After a few minutes that seemed an eternity, Miss Jones looked up.  She had a small smile on her face that filled Sarah with unease.
‘Well, I know if I were in your position I would be very annoyed with all of this, am I right?’
‘I am a little annoyed, it’s hard not to be really but probably more disappointed that annoyed’
‘So what you’re feeling then is a real sense of fed-uppedness with everything.  Fed up with life, fed up with work, fed up with being sick and fed up with everything, right?’
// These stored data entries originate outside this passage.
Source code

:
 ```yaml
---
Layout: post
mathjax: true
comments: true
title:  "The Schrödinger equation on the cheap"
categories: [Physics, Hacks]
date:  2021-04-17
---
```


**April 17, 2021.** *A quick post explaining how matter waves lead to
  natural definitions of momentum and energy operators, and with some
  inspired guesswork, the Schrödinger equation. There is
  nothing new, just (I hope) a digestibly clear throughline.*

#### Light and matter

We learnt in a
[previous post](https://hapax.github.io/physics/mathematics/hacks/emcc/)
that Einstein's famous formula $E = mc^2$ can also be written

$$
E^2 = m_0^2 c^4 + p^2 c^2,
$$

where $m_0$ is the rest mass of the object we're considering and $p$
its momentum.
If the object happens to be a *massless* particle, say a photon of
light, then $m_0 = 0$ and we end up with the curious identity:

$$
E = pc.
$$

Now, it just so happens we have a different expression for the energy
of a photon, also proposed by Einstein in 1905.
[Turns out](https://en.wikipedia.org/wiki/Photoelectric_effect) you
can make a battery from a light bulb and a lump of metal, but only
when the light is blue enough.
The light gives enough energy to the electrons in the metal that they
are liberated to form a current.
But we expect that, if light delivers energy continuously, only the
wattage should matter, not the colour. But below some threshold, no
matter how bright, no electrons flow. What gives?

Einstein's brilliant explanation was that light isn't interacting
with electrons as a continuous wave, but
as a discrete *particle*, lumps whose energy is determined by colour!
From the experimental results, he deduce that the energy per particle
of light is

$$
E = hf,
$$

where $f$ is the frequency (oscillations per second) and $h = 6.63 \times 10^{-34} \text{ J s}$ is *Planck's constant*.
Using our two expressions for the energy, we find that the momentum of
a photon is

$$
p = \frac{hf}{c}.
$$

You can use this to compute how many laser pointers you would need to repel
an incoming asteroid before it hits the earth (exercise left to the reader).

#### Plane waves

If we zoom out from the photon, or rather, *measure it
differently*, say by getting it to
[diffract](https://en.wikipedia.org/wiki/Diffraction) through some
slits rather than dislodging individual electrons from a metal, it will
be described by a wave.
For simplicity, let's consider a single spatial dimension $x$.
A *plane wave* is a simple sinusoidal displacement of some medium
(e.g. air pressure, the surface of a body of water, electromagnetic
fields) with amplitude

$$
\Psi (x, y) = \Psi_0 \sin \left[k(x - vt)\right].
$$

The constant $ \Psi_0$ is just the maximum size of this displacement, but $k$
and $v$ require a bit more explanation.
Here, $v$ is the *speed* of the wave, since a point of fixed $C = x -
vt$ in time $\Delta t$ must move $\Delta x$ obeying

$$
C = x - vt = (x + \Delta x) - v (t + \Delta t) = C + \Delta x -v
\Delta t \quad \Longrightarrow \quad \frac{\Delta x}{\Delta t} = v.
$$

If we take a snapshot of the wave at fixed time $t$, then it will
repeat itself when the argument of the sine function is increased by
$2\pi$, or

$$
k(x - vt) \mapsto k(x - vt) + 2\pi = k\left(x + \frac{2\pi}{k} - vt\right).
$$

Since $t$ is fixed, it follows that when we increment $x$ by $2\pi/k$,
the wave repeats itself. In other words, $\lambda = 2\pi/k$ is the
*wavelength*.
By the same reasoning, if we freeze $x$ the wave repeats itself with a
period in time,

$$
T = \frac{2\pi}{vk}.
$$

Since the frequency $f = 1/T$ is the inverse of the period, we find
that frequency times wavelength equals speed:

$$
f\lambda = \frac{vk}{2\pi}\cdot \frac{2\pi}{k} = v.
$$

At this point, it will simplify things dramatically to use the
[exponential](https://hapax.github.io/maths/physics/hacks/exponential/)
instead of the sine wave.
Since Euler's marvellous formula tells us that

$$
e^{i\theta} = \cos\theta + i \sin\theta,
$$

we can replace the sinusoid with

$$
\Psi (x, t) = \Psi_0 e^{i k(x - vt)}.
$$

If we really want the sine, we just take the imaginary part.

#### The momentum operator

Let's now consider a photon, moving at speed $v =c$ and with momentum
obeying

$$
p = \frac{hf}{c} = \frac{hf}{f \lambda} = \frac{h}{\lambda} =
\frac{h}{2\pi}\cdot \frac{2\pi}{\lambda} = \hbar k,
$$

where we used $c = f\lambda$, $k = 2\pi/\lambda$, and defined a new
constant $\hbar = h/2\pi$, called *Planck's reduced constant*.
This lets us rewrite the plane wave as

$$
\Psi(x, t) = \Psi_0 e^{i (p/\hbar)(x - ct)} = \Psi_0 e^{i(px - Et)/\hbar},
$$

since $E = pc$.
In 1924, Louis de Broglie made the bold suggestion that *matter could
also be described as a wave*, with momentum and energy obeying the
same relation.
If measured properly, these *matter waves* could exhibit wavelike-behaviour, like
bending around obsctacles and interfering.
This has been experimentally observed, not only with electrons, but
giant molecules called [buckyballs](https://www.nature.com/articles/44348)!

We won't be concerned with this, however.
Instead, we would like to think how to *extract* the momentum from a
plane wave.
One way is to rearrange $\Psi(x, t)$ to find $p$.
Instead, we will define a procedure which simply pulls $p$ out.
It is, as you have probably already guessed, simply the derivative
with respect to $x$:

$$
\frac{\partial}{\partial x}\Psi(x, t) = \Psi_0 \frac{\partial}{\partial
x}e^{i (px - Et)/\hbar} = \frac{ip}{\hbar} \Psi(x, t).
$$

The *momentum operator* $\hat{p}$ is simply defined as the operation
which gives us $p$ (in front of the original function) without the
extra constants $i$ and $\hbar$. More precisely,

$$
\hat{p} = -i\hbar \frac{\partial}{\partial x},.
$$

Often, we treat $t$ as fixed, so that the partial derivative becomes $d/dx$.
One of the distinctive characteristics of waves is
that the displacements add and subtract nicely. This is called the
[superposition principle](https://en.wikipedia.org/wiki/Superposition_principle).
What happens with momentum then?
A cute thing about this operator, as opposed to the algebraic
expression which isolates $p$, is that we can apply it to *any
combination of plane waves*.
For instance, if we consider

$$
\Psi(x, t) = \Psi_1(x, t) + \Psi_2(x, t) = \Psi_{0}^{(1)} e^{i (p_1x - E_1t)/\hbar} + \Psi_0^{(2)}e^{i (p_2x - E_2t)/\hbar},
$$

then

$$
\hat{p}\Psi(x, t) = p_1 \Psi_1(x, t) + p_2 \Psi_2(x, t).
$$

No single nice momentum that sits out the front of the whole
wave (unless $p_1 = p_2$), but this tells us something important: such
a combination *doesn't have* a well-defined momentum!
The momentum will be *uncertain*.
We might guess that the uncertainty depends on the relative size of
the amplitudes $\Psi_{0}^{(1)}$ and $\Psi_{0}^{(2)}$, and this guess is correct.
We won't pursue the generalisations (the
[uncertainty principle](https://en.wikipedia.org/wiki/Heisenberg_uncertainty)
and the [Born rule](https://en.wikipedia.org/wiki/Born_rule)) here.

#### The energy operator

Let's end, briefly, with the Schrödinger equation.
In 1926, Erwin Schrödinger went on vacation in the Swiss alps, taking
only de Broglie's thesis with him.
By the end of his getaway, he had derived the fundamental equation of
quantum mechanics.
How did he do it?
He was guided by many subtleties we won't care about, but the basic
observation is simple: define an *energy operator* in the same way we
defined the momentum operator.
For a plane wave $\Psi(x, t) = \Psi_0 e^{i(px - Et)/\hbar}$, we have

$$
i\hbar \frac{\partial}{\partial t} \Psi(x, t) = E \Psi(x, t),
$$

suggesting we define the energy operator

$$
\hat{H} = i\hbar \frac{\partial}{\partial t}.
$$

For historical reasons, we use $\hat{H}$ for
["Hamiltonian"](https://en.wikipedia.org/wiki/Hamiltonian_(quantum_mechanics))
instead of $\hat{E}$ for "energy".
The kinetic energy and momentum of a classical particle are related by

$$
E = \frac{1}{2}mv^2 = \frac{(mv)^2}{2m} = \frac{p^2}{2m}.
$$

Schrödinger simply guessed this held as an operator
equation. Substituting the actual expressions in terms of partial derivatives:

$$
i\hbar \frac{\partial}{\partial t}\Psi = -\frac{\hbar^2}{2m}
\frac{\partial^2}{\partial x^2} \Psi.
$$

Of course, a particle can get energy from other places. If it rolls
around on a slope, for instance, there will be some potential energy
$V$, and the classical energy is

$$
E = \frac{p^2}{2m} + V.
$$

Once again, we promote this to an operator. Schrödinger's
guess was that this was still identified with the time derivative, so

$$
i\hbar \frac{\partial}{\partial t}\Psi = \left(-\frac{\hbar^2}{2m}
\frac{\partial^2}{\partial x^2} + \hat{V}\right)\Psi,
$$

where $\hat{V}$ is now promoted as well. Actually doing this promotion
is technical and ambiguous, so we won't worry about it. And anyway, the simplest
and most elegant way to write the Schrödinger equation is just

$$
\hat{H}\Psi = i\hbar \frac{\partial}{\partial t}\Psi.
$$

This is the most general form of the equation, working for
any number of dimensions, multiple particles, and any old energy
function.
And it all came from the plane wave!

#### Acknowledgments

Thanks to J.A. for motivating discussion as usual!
‘Um…’ Sarah started but Miss Jones just ploughed right on
‘Yes, of course you are.  Now Sarah what I suggest is this: go home, have a nice early night and a good rest, put your feet up, make sure you get enough sleep (you nurses, I know how you all like to burn the candle a both ends!), make sure that partner of yours cooks you a good, healthy meal because you’re probably lacking a bit in some essential vitamins and minerals – lets face it this canteen food isn’t amazing and we never get enough sun working indoors!  Get out there and get some exercise and sunshine and I guarantee you’ll start to feel better and less fed-up with everything.  You’re not the only one around here with a sense of fed-uppedness you know, even I get it from time to time but the important thing is how you cope with it, what you do.  Have a think about that and if you ever need a chat or anything my door is always open’.  Miss Jones smiled at her and then looked back down at the paper on which she had been so furiously scribbling moments before

Sarah left the room feeling stunned.  ‘A sense of ‘fed-uppedness?’ what, is that a medical term?  A term she learned in all of her semester of studying psychology?  The woman is a painted moron’  She grumbled to herself as she angrily strode down the hallway in the direction of her ward.  ‘Sleep?  Vitamins?  Exercise?  Did she listen to ANYTHING I just said?’